# WHAT IS BEING ASKED
The required output is a number: how many lines of the data below include the string "nullptr".

[Saved data entries]
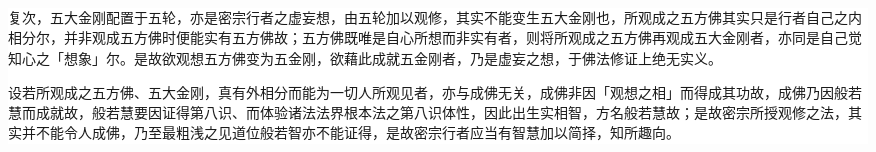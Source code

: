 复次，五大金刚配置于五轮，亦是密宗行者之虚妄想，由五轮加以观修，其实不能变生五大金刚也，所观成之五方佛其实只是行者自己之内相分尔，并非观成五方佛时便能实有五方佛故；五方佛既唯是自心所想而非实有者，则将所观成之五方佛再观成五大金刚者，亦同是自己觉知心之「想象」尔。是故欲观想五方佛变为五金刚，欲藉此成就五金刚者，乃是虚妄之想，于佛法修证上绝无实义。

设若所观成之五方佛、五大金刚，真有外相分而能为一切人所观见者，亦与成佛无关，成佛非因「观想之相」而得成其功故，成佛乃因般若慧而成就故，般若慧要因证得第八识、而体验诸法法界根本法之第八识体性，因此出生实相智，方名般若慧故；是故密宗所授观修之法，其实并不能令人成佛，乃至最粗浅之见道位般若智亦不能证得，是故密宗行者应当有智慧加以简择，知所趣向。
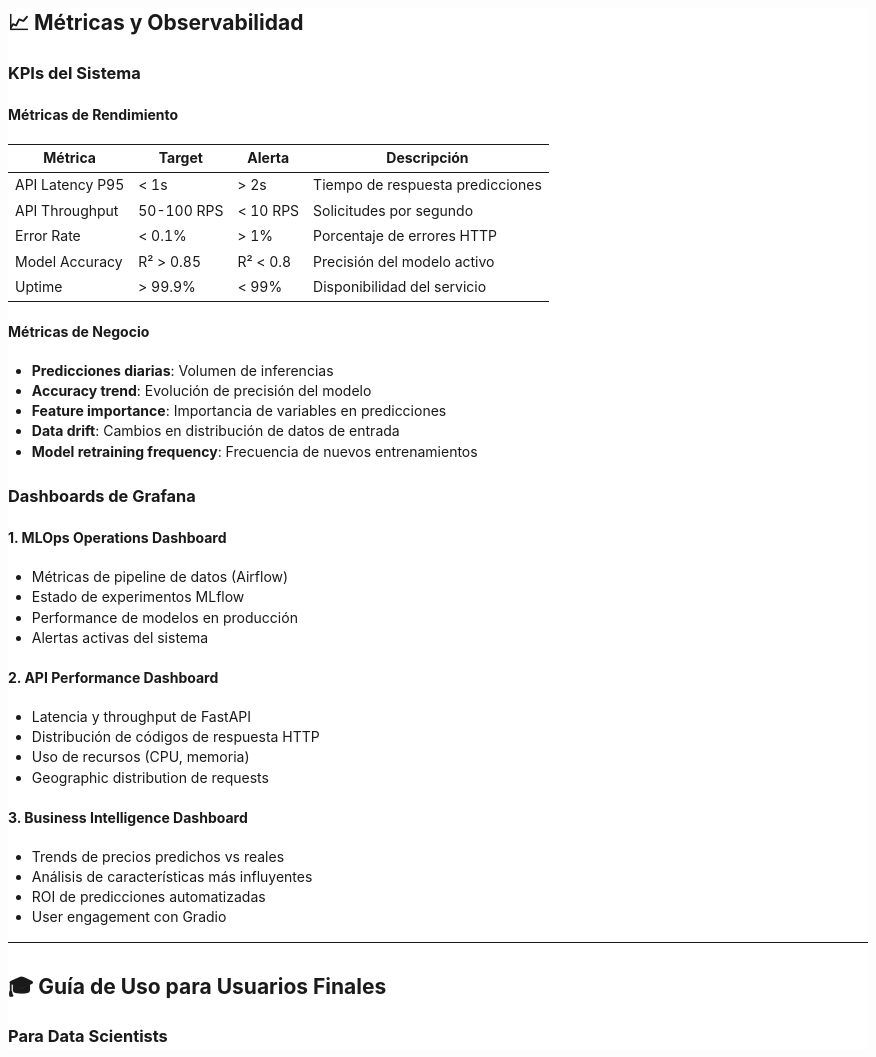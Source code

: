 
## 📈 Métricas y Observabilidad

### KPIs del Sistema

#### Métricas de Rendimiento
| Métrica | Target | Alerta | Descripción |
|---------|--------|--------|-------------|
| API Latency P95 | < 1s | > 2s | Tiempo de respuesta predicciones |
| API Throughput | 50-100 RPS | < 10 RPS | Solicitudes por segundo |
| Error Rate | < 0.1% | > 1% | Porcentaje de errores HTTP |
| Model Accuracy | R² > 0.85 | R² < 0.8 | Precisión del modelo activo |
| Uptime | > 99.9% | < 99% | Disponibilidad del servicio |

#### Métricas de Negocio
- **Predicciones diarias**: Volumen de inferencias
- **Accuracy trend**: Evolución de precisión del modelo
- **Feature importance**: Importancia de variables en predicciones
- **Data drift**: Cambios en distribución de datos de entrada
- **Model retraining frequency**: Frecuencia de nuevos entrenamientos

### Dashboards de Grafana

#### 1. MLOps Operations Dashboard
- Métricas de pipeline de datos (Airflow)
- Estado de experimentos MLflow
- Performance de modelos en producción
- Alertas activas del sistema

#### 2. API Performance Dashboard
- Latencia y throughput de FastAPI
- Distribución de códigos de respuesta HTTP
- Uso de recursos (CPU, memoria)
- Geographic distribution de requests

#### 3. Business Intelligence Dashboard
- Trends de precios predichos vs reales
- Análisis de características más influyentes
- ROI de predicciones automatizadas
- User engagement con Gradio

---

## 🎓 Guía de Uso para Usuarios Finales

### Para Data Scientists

==

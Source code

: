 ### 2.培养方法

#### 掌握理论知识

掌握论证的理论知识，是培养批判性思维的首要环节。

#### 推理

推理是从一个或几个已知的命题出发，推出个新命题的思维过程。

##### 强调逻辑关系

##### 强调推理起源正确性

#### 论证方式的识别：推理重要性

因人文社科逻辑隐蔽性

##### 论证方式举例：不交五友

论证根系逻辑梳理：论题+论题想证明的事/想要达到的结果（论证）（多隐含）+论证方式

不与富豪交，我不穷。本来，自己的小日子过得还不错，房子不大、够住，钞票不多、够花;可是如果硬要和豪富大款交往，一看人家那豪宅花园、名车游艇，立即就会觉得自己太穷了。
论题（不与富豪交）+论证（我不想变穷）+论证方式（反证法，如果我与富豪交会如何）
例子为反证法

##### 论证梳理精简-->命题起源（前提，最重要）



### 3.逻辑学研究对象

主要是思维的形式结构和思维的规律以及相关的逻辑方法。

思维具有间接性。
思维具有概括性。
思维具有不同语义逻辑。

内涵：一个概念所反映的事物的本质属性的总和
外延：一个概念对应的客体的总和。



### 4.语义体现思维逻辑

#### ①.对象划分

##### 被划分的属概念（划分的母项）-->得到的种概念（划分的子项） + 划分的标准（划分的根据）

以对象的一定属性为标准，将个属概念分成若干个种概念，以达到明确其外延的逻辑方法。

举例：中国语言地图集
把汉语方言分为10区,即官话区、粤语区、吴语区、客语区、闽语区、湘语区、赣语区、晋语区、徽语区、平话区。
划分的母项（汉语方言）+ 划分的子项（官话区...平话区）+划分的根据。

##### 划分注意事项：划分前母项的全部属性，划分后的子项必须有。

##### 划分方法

* * *

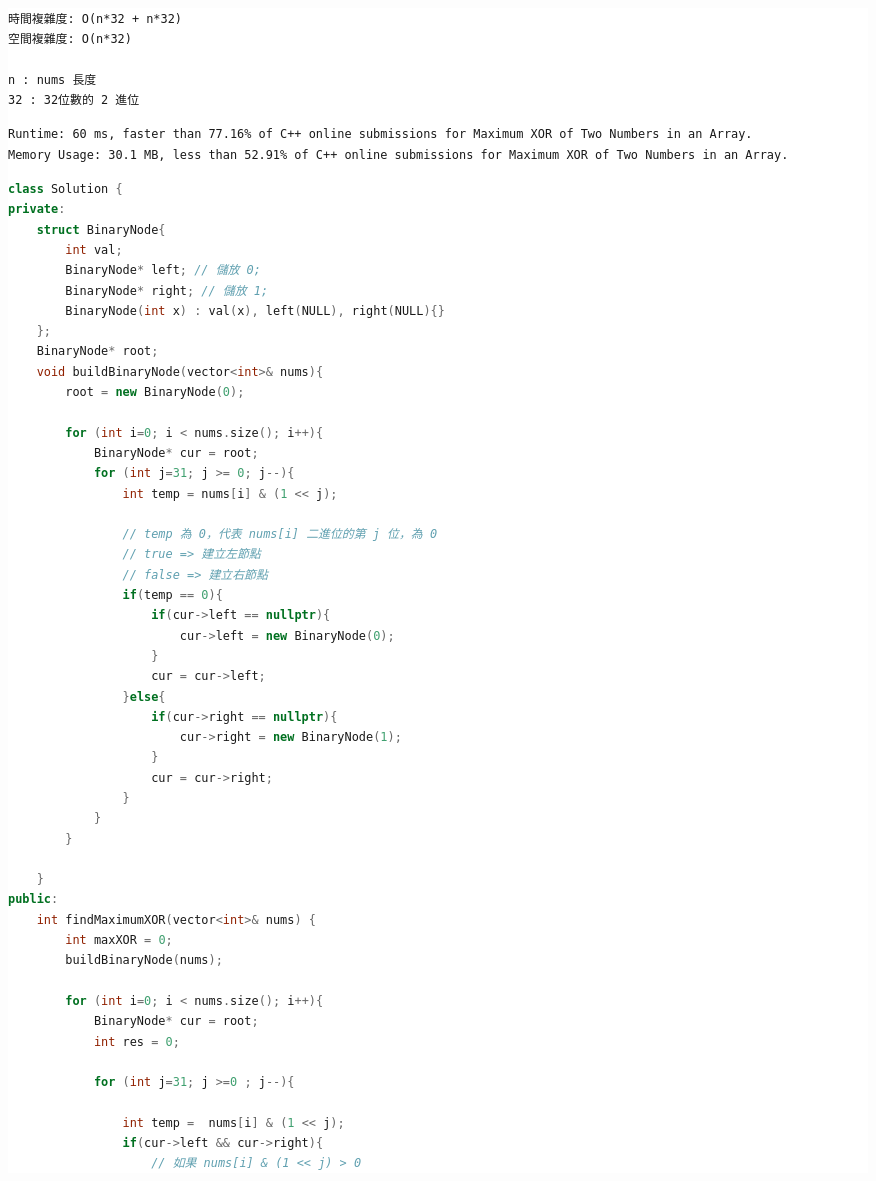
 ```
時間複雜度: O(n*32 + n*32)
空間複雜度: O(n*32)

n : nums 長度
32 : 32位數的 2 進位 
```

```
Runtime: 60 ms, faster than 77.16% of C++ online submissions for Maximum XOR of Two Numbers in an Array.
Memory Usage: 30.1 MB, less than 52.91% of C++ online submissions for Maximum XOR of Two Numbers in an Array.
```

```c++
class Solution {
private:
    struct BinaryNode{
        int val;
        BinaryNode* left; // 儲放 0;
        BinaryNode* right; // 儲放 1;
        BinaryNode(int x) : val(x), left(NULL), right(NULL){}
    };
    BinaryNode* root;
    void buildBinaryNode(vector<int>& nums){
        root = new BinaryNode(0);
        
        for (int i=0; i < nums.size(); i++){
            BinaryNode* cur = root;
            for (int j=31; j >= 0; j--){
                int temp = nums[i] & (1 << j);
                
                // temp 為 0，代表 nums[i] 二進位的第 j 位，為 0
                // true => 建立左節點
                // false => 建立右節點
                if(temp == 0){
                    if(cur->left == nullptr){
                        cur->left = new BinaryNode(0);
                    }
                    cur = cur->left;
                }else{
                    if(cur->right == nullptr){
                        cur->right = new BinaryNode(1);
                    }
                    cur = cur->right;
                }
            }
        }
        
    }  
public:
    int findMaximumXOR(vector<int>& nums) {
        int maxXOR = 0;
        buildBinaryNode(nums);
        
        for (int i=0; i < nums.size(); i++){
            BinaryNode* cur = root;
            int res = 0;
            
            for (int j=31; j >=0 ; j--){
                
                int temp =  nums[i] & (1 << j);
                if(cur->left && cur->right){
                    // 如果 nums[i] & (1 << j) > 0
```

# FINAL ANSWER
2